Il apparaît en l’espèce que l’arrêté préfectoral de placement en rétention a considéré, au visa de l’article L741-1 renvoyant aux cas prévus aux articles L 612-3 du code de l’entrée et du séjour des étrangers et du droit d’asile, que l’étranger appelant ne présentait pas suffisamment de garanties de représentation pour attendre l’exécution de son éloignement en étant assigné à résidence,

L’arrêté de placement en rétention mentionne que l’intéressé ne justifie pas d’une intégration ancienne, intense et stable dans la société française, ni de la nécessité de sa présence aux côtés de sa famille qu’il dit avoir en France, à savoir son frère; qu’il ne justifie d’aucun lien avec lui; qu’il déclare une adresse sur la commune de [Localité 5] et ajoute expréssement lors de son audition du 25 novembre 2024 ne pas disposer d’un justificatif de domicile; que l’effectivité et la stabilité de son logement ne sont donc pas avérées; qu’il s’est soustrait à la mesure d’éloignement dont il a fait l’objet le 31 août 2024 notifiée le 1er septembre 2024; qu’il ne rapporte pas la preuve d’avoir quitté le territoire français en vue d’exécuter la mesure d’éloignement en l’absence d’un cachet faisant foi de sa date de sortie sur son passeport; qu’il présente donc un risque de fuite;

L’erreur d’appréciation invoquée à l’encontre de l’arrêté de placement en rétention administrative quant aux garanties de représentation invoquées par l’étranger doit être jugée en fonction des éléments dont le préfet disposait au moment où la décision contestée a été arrêtée.

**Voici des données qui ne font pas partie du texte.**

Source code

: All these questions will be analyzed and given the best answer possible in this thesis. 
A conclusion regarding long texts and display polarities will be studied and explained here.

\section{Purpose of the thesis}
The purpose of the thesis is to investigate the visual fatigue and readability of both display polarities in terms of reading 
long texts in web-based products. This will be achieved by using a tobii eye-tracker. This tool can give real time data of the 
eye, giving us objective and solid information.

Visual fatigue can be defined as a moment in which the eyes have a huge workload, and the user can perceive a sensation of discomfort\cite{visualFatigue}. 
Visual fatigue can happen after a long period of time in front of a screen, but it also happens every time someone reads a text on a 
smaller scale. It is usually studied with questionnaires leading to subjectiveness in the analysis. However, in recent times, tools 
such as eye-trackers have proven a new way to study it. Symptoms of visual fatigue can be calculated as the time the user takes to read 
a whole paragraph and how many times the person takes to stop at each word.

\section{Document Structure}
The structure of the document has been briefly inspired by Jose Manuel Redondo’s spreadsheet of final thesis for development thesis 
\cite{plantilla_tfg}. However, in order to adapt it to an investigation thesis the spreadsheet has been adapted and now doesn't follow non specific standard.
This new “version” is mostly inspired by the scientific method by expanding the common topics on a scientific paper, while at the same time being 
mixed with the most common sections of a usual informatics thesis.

A ce titre il importe de rappeler qu’il appartient à l’étranger, soumis aux règles de procédure civile, de démontrer l’existence d’une adresse stable et personnelle à laquelle il pourrait le cas échéant être assigné à résidence plutôt que de faire l’objet d’un placement en rétention administrative.

Si l’apppelant affirme qu’il était hébergé par M. [X] [V] résidant à [Localité 5], au [Adresse 1], qu’il a déclaré cette adresse en audition, qu’il avait des documents concernant son adresse dans mon téléphone et qu’il les a montrés à la police lors de sa retenue, il ressort du procès-verbal de son audition par les gendarmes le 25 novembre 2024 qu’il a déclaré comme adresse le [Adresse 2] à [Localité 5] et qu’à la question, ‘pouvez-vous nous fournir un justificatif de domicile » l’intéressé a répondu par la négative, et alors même que les gendarmes ont pris le soin de joindre à la procédure une photographie reçue sur son portable relative à un visa.

L’arrêté de placement en rétention administrative a été pris en considération des déclarations de l’étranger.

Il s’ensuit qu’au jour où l’arrêté de placement en rétention administrative a été adopté, aucune erreur d’appréciation quant à la teneur des éléments de domiciliation de l’appelant ne peut être retenue.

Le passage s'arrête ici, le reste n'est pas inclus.